Records from a data source
+===+

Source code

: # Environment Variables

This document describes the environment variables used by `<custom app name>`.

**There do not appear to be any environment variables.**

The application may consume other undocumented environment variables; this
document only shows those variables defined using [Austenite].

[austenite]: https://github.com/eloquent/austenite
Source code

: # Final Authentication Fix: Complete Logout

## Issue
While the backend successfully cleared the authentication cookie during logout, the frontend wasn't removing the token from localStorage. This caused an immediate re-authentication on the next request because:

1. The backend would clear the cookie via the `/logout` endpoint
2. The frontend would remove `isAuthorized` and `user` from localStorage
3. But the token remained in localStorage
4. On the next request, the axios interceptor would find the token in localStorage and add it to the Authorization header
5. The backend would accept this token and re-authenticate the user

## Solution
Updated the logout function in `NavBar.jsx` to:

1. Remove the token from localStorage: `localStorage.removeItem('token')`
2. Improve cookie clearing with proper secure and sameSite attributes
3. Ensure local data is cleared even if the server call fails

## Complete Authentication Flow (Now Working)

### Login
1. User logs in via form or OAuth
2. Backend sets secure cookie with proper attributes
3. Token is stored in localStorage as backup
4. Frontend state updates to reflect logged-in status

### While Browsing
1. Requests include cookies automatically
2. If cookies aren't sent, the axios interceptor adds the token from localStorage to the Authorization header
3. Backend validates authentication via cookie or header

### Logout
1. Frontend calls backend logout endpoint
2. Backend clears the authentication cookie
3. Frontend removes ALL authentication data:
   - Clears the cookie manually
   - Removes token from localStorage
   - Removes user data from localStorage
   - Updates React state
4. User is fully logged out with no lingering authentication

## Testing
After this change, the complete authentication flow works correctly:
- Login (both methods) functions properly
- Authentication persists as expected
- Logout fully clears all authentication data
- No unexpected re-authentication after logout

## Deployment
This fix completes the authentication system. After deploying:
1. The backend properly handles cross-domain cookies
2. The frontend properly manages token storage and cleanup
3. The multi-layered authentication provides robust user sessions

+===+

* **TASK BRIEF**: Every entry must be quoted exactly as it appears above.

* **WRITTEN SOLUTION**:
Source code

: # Environment Variables

This document describes the environment variables used by `<custom app name>`.

**There do not appear to be any environment variables.**

The application may consume other undocumented environment variables; this
document only shows those variables defined using [Austenite].

[austenite]: https://github.com/eloquent/austenite
Source code

: # Final Authentication Fix: Complete Logout

## Issue
While the backend successfully cleared the authentication cookie during logout, the frontend wasn't removing the token from localStorage. This caused an immediate re-authentication on the next request because:

1. The backend would clear the cookie via the `/logout` endpoint
2. The frontend would remove `isAuthorized` and `user` from localStorage
3. But the token remained in localStorage
4. On the next request, the axios interceptor would find the token in localStorage and add it to the Authorization header
5. The backend would accept this token and re-authenticate the user

## Solution
Updated the logout function in `NavBar.jsx` to:

1. Remove the token from localStorage: `localStorage.removeItem('token')`
2. Improve cookie clearing with proper secure and sameSite attributes
3. Ensure local data is cleared even if the server call fails

## Complete Authentication Flow (Now Working)

### Login
1. User logs in via form or OAuth
2. Backend sets secure cookie with proper attributes
3. Token is stored in localStorage as backup
4. Frontend state updates to reflect logged-in status

### While Browsing
1. Requests include cookies automatically
2. If cookies aren't sent, the axios interceptor adds the token from localStorage to the Authorization header
3. Backend validates authentication via cookie or header

### Logout
1. Frontend calls backend logout endpoint
2. Backend clears the authentication cookie
3. Frontend removes ALL authentication data:
   - Clears the cookie manually
   - Removes token from localStorage
   - Removes user data from localStorage
   - Updates React state
4. User is fully logged out with no lingering authentication

## Testing
After this change, the complete authentication flow works correctly:
- Login (both methods) functions properly
- Authentication persists as expected
- Logout fully clears all authentication data
- No unexpected re-authentication after logout

## Deployment
This fix completes the authentication system. After deploying:
1. The backend properly handles cross-domain cookies
2. The frontend properly manages token storage and cleanup
3. The multi-layered authentication provides robust user sessions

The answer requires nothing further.